Myoclonus is characterised by an involuntary sudden, brief and jerky movement caused by an abrupt muscle contraction. Usually, the generator of myoclonus is localised in the central nervous system. Clinical features and neurophysiological findings for different types of myoclonus are important to point out the anatomic level of myoclonus generation, which can be cortical, subcortical, reticular and spinal. Myoclonus can also be grouped by phenomenology with a focal, multifocal, segmental or generalised distribution. The pattern of myoclonic muscle activation yields clinical information on the type of myoclonus. Myoclonus is a symptom of various neurological disorders, but can also occur in metabolic disturbances, storage diseases and toxicities. Hence, with regard to these heterogeneous aetiologies of myoclonus, its pathophysiology is in part speculative and has to be further elucidated. In clinical practice myoclonus is rather a symptom, and disorders that constitute mainly of myoclonus are rare.
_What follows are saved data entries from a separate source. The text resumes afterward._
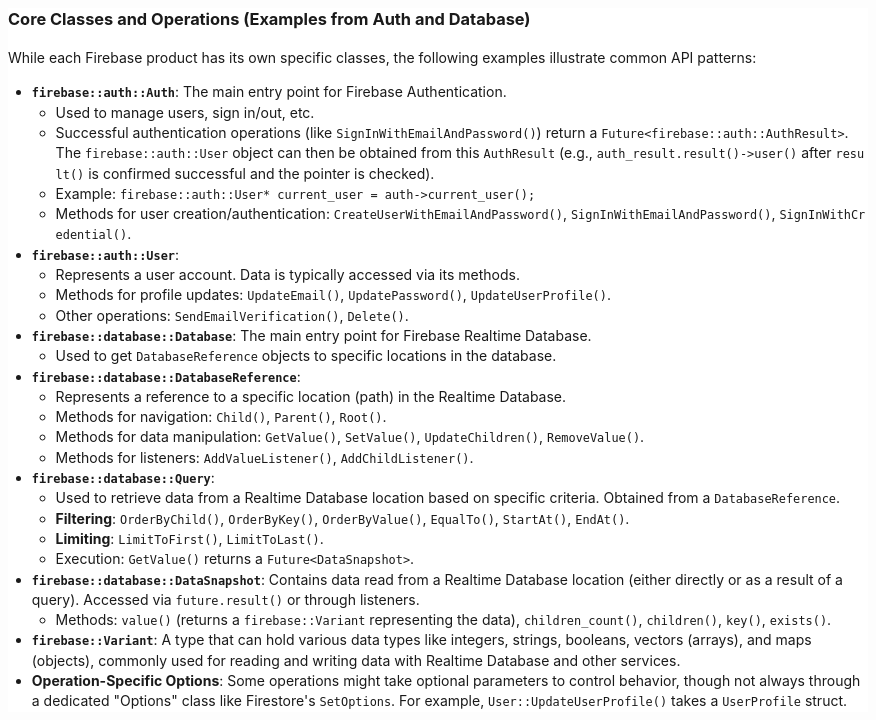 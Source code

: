### Core Classes and Operations (Examples from Auth and Database)

While each Firebase product has its own specific classes, the following
examples illustrate common API patterns:

*   **`firebase::auth::Auth`**: The main entry point for Firebase
    Authentication.
    *   Used to manage users, sign in/out, etc.
    *   Successful authentication operations (like
        `SignInWithEmailAndPassword()`) return a
        `Future<firebase::auth::AuthResult>`. The `firebase::auth::User`
        object can then be obtained from this `AuthResult` (e.g.,
        `auth_result.result()->user()` after `result()` is confirmed
        successful and the pointer is checked).
    *   Example: `firebase::auth::User* current_user = auth->current_user();`
    *   Methods for user creation/authentication:
        `CreateUserWithEmailAndPassword()`,
        `SignInWithEmailAndPassword()`, `SignInWithCredential()`.
*   **`firebase::auth::User`**:
    *   Represents a user account. Data is typically accessed via its
        methods.
    *   Methods for profile updates: `UpdateEmail()`, `UpdatePassword()`,
        `UpdateUserProfile()`.
    *   Other operations: `SendEmailVerification()`, `Delete()`.
*   **`firebase::database::Database`**: The main entry point for Firebase
    Realtime Database.
    *   Used to get `DatabaseReference` objects to specific locations in
        the database.
*   **`firebase::database::DatabaseReference`**:
    *   Represents a reference to a specific location (path) in the
        Realtime Database.
    *   Methods for navigation: `Child()`, `Parent()`, `Root()`.
    *   Methods for data manipulation: `GetValue()`, `SetValue()`,
        `UpdateChildren()`, `RemoveValue()`.
    *   Methods for listeners: `AddValueListener()`, `AddChildListener()`.
*   **`firebase::database::Query`**:
    *   Used to retrieve data from a Realtime Database location based on
        specific criteria. Obtained from a `DatabaseReference`.
    *   **Filtering**: `OrderByChild()`, `OrderByKey()`,
        `OrderByValue()`, `EqualTo()`, `StartAt()`, `EndAt()`.
    *   **Limiting**: `LimitToFirst()`, `LimitToLast()`.
    *   Execution: `GetValue()` returns a `Future<DataSnapshot>`.
*   **`firebase::database::DataSnapshot`**: Contains data read from a
    Realtime Database location (either directly or as a result of a
    query). Accessed via `future.result()` or through listeners.
    *   Methods: `value()` (returns a `firebase::Variant` representing
        the data), `children_count()`, `children()`, `key()`, `exists()`.
*   **`firebase::Variant`**: A type that can hold various data types like
    integers, strings, booleans, vectors (arrays), and maps (objects),
    commonly used for reading and writing data with Realtime Database and
    other services.
*   **Operation-Specific Options**: Some operations might take optional
    parameters to control behavior, though not always through a dedicated
    "Options" class like Firestore's `SetOptions`. For example,
    `User::UpdateUserProfile()` takes a `UserProfile` struct.
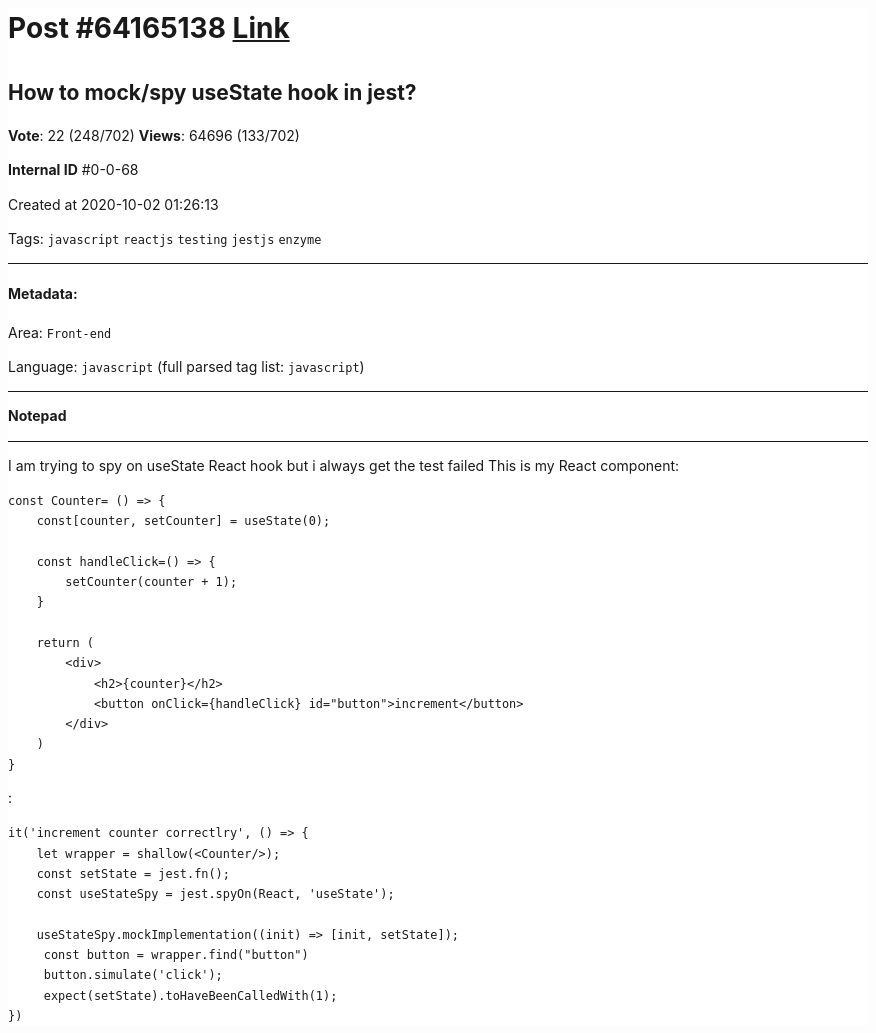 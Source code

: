
# Post \#64165138 [Link](https://stackoverflow.com/questions/64165138/)

## How to mock/spy useState hook in jest?

**Vote**: 22 (248/702) **Views**: 64696 (133/702) 

**Internal ID** \#0-0-68

Created at 2020-10-02 01:26:13

Tags: `javascript` `reactjs` `testing` `jestjs` `enzyme`

----------

#### Metadata:

Area: `Front-end`

Language: `javascript` (full parsed tag list: `javascript`)

----------

**Notepad**


----------

I am trying to spy on useState React hook but i always get the test failed
This is my React component:
```
const Counter= () => {
    const[counter, setCounter] = useState(0);

    const handleClick=() => {
        setCounter(counter + 1);
    }

    return (
        <div>
            <h2>{counter}</h2>
            <button onClick={handleClick} id="button">increment</button>
        </div>
    )
}
```

:
```
it('increment counter correctlry', () => {
    let wrapper = shallow(<Counter/>);
    const setState = jest.fn();
    const useStateSpy = jest.spyOn(React, 'useState');

    useStateSpy.mockImplementation((init) => [init, setState]);
     const button = wrapper.find("button")
     button.simulate('click');
     expect(setState).toHaveBeenCalledWith(1);
})
```
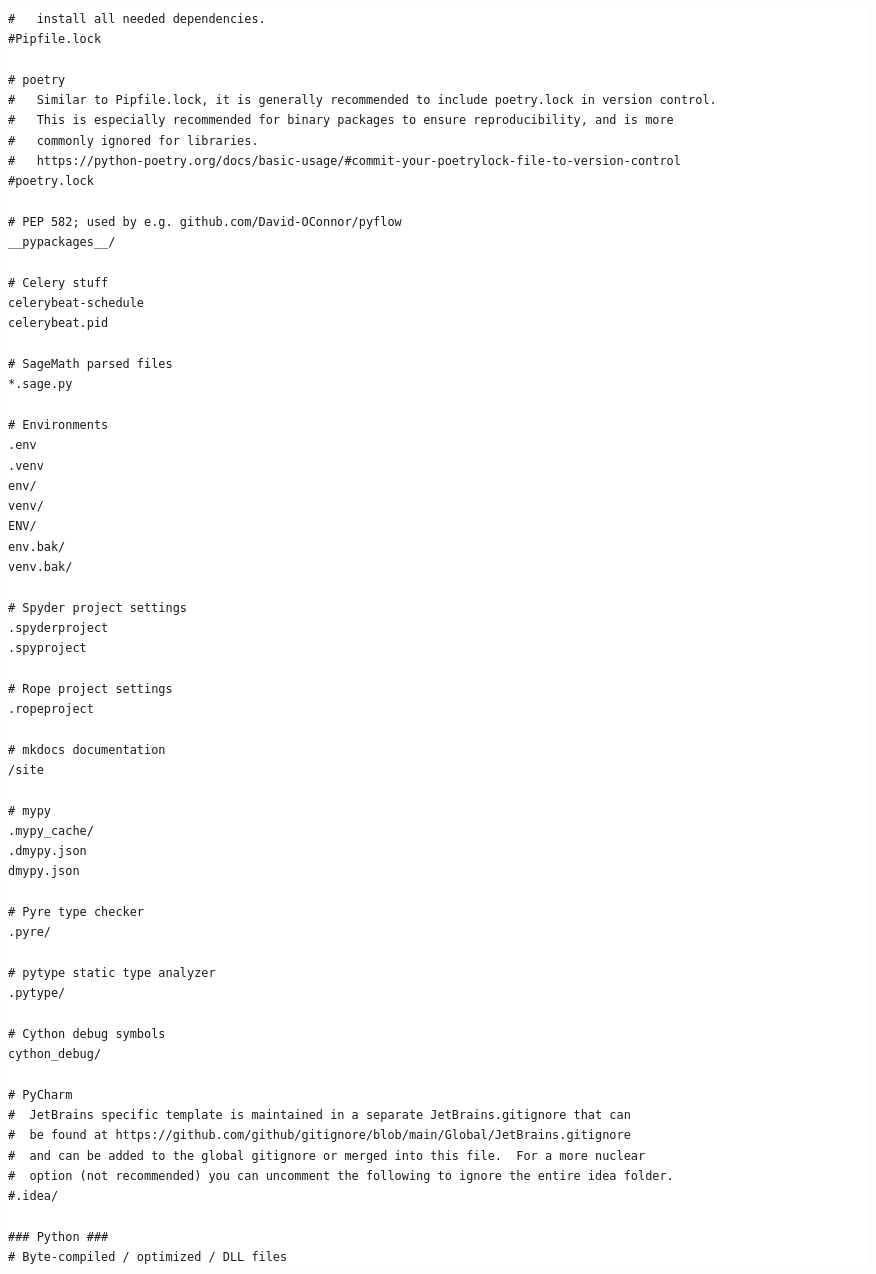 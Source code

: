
 ```
#   install all needed dependencies.
#Pipfile.lock

# poetry
#   Similar to Pipfile.lock, it is generally recommended to include poetry.lock in version control.
#   This is especially recommended for binary packages to ensure reproducibility, and is more
#   commonly ignored for libraries.
#   https://python-poetry.org/docs/basic-usage/#commit-your-poetrylock-file-to-version-control
#poetry.lock

# PEP 582; used by e.g. github.com/David-OConnor/pyflow
__pypackages__/

# Celery stuff
celerybeat-schedule
celerybeat.pid

# SageMath parsed files
*.sage.py

# Environments
.env
.venv
env/
venv/
ENV/
env.bak/
venv.bak/

# Spyder project settings
.spyderproject
.spyproject

# Rope project settings
.ropeproject

# mkdocs documentation
/site

# mypy
.mypy_cache/
.dmypy.json
dmypy.json

# Pyre type checker
.pyre/

# pytype static type analyzer
.pytype/

# Cython debug symbols
cython_debug/

# PyCharm
#  JetBrains specific template is maintained in a separate JetBrains.gitignore that can
#  be found at https://github.com/github/gitignore/blob/main/Global/JetBrains.gitignore
#  and can be added to the global gitignore or merged into this file.  For a more nuclear
#  option (not recommended) you can uncomment the following to ignore the entire idea folder.
#.idea/

### Python ###
# Byte-compiled / optimized / DLL files

```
Myoclonus can be classified into four aetiological categories: physiological, essential, epileptic, and symptomatic. Symptomatic myoclonus is by far the most common form of myoclonus and is caused most often by post-hypoxic encephalopathies, metabolic disturbances, and infectious encephalopathies. Neurodegenerative disorders and storage diseases are less frequent causes of symptomatic myoclonus. Treatment of myoclonus is more effective in cortical than in non-cortical forms of myoclonus and consists mainly of anticonvulsants. The most effective medications used to treat cortical myoclonus are clonazepam, valproic acid, and piracetam. Post-hypoxic myoclonus can be relieved by 5-HTP and levetiracetam. However, evidence of myoclonus treatment is based mainly on case series with only a few controlled studies. This review focuses on non-epileptic myoclonic disorders.